La Société des Hydrocarbures du Tchad (SHT) a réagi à un communiqué de l’Autorité Indépendante de Lutte contre la Corruption (AILC) suite à une mission de contrôle effectuée dans ses locaux le 7 août dernier. Dans un communiqué publié le 13 août 2026, la SHT a exprimé ses inquiétudes quant aux modalités de cette intervention, qualifiant certaines pratiques d’intimidation.

La SHT souligne avoir entièrement coopéré avec les équipes de l’AILC, en désignant un interlocuteur et en fournissant les documents requis. Cependant, elle conteste les accusations selon lesquelles elle aurait entravé la mission, affirmant que le respect de ses procédures internes ne doit pas être interprété comme un refus de collaboration.

Concernant l’intervention du 7 août, la SHT a dénoncé la présence excessive des forces de sécurité, qui a créé une ambiance coercitive perturbant le bon fonctionnement de l’entreprise.
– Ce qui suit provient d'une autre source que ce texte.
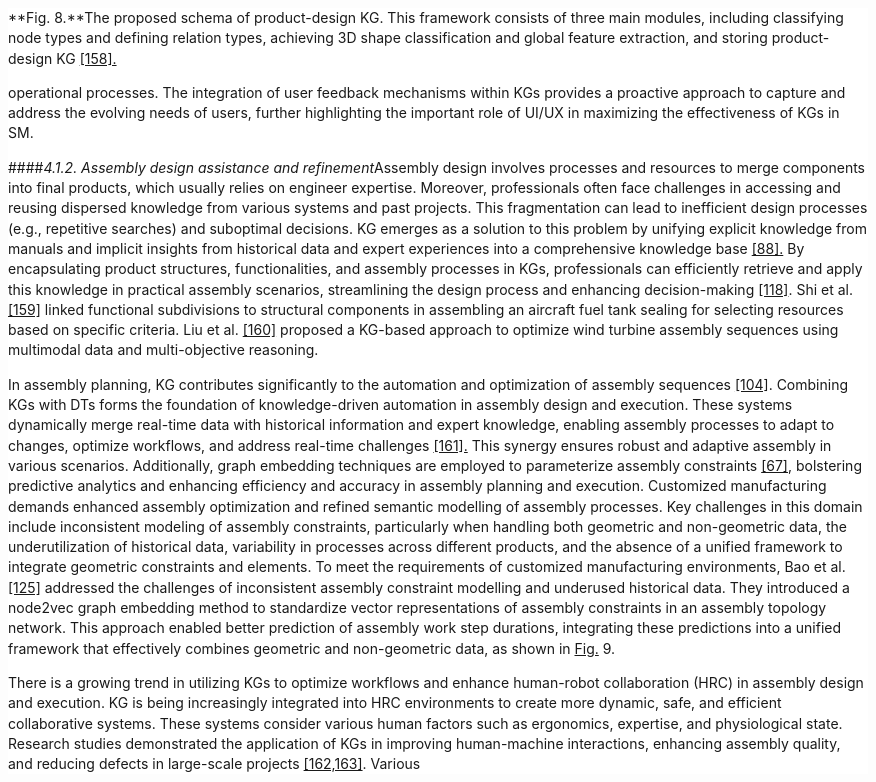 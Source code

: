 **Fig. 8.**The proposed schema of product-design KG. This framework consists of three main modules, including classifying node types and defining relation types, achieving 3D shape classification and global feature extraction, and storing product-design KG [\[158\].](#page-28-0)

operational processes. The integration of user feedback mechanisms within KGs provides a proactive approach to capture and address the evolving needs of users, further highlighting the important role of UI/UX in maximizing the effectiveness of KGs in SM.

####*4.1.2. Assembly design assistance and refinement*Assembly design involves processes and resources to merge components into final products, which usually relies on engineer expertise. Moreover, professionals often face challenges in accessing and reusing dispersed knowledge from various systems and past projects. This fragmentation can lead to inefficient design processes (e.g., repetitive searches) and suboptimal decisions. KG emerges as a solution to this problem by unifying explicit knowledge from manuals and implicit insights from historical data and expert experiences into a comprehensive knowledge base [\[88\].](#page-26-0) By encapsulating product structures, functionalities, and assembly processes in KGs, professionals can efficiently retrieve and apply this knowledge in practical assembly scenarios, streamlining the design process and enhancing decision-making [\[118\]](#page-27-0). Shi et al. [\[159\]](#page-28-0) linked functional subdivisions to structural components in assembling an aircraft fuel tank sealing for selecting resources based on specific criteria. Liu et al. [\[160\]](#page-28-0) proposed a KG-based approach to optimize wind turbine assembly sequences using multimodal data and multi-objective reasoning.

In assembly planning, KG contributes significantly to the automation and optimization of assembly sequences [\[104\]](#page-27-0). Combining KGs with DTs forms the foundation of knowledge-driven automation in assembly design and execution. These systems dynamically merge real-time data with historical information and expert knowledge, enabling assembly processes to adapt to changes, optimize workflows, and address real-time challenges [\[161\].](#page-28-0) This synergy ensures robust and adaptive assembly in various scenarios. Additionally, graph embedding techniques are employed to parameterize assembly constraints [\[67\]](#page-26-0), bolstering predictive analytics and enhancing efficiency and accuracy in assembly planning and execution. Customized manufacturing demands enhanced assembly optimization and refined semantic modelling of assembly processes. Key challenges in this domain include inconsistent modeling of assembly constraints, particularly when handling both geometric and non-geometric data, the underutilization of historical data, variability in processes across different products, and the absence of a unified framework to integrate geometric constraints and elements. To meet the requirements of customized manufacturing environments, Bao et al. [\[125\]](#page-27-0) addressed the challenges of inconsistent assembly constraint modelling and underused historical data. They introduced a node2vec graph embedding method to standardize vector representations of assembly constraints in an assembly topology network. This approach enabled better prediction of assembly work step durations, integrating these predictions into a unified framework that effectively combines geometric and non-geometric data, as shown in [Fig.](#page-14-0) 9.

There is a growing trend in utilizing KGs to optimize workflows and enhance human-robot collaboration (HRC) in assembly design and execution. KG is being increasingly integrated into HRC environments to create more dynamic, safe, and efficient collaborative systems. These systems consider various human factors such as ergonomics, expertise, and physiological state. Research studies demonstrated the application of KGs in improving human-machine interactions, enhancing assembly quality, and reducing defects in large-scale projects [\[162,163\]](#page-28-0). Various
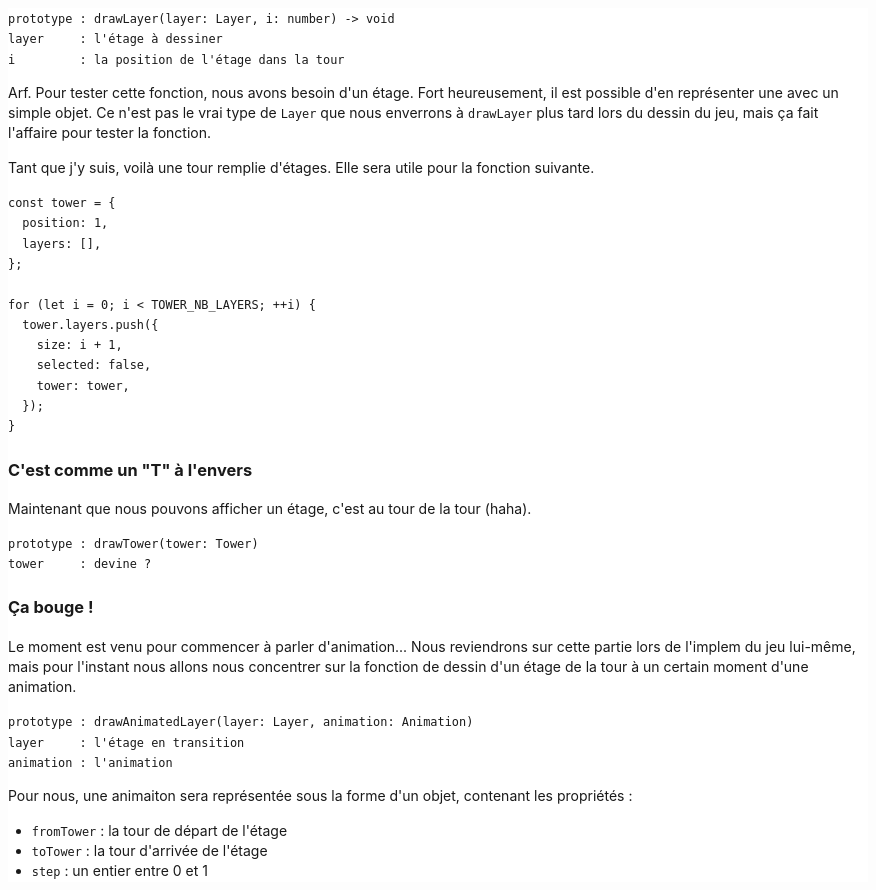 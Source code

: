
 ```
prototype : drawLayer(layer: Layer, i: number) -> void
layer     : l'étage à dessiner
i         : la position de l'étage dans la tour
```

Arf. Pour tester cette fonction, nous avons besoin d'un étage. Fort
heureusement, il est possible d'en représenter une avec un simple objet. Ce
n'est pas le vrai type de `Layer` que nous enverrons à `drawLayer` plus tard
lors du dessin du jeu, mais ça fait l'affaire pour tester la fonction.

Tant que j'y suis, voilà une tour remplie d'étages. Elle sera utile pour la
fonction suivante.

```
const tower = {
  position: 1,
  layers: [],
};

for (let i = 0; i < TOWER_NB_LAYERS; ++i) {
  tower.layers.push({
    size: i + 1,
    selected: false,
    tower: tower,
  });
}
```

### C'est comme un "T" à l'envers

Maintenant que nous pouvons afficher un étage, c'est au tour de la tour (haha).

```
prototype : drawTower(tower: Tower)
tower     : devine ?
```

### Ça bouge !

Le moment est venu pour commencer à parler d'animation... Nous reviendrons sur
cette partie lors de l'implem du jeu lui-même, mais pour l'instant nous allons
nous concentrer sur la fonction de dessin d'un étage de la tour à un certain
moment d'une animation.

```
prototype : drawAnimatedLayer(layer: Layer, animation: Animation)
layer     : l'étage en transition
animation : l'animation
```

Pour nous, une animaiton sera représentée sous la forme d'un objet, contenant
les propriétés :

- `fromTower` : la tour de départ de l'étage
- `toTower`   : la tour d'arrivée de l'étage
- `step`      : un entier entre 0 et 1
L’incident le plus notable a concerné la Directrice Commerciale et Marketing, retenue dans son bureau pendant près de cinq heures sans possibilité de communication ni d’assistance, une situation qualifiée de « traitement humiliant et dégradant » par la SHT, qui appelle à une clarification sur sa légalité.

En réponse aux accusations de l’AILC, la SHT a fermement nié que sa Directrice ait imprimé les factures demandées, précisant que c’est la Contrôleure Générale Adjointe qui aurait pris en charge cette tâche, sans décharge adéquate.

La SHT conclut en émettant des doutes sur la crédibilité de la mission de contrôle et appelle à un strict respect des procédures pour assurer la légitimité des actions menées au nom de l’État. Cette situation met en lumière des tensions croissantes entre les organismes de régulation et les acteurs du secteur des hydrocarbures au Tchad.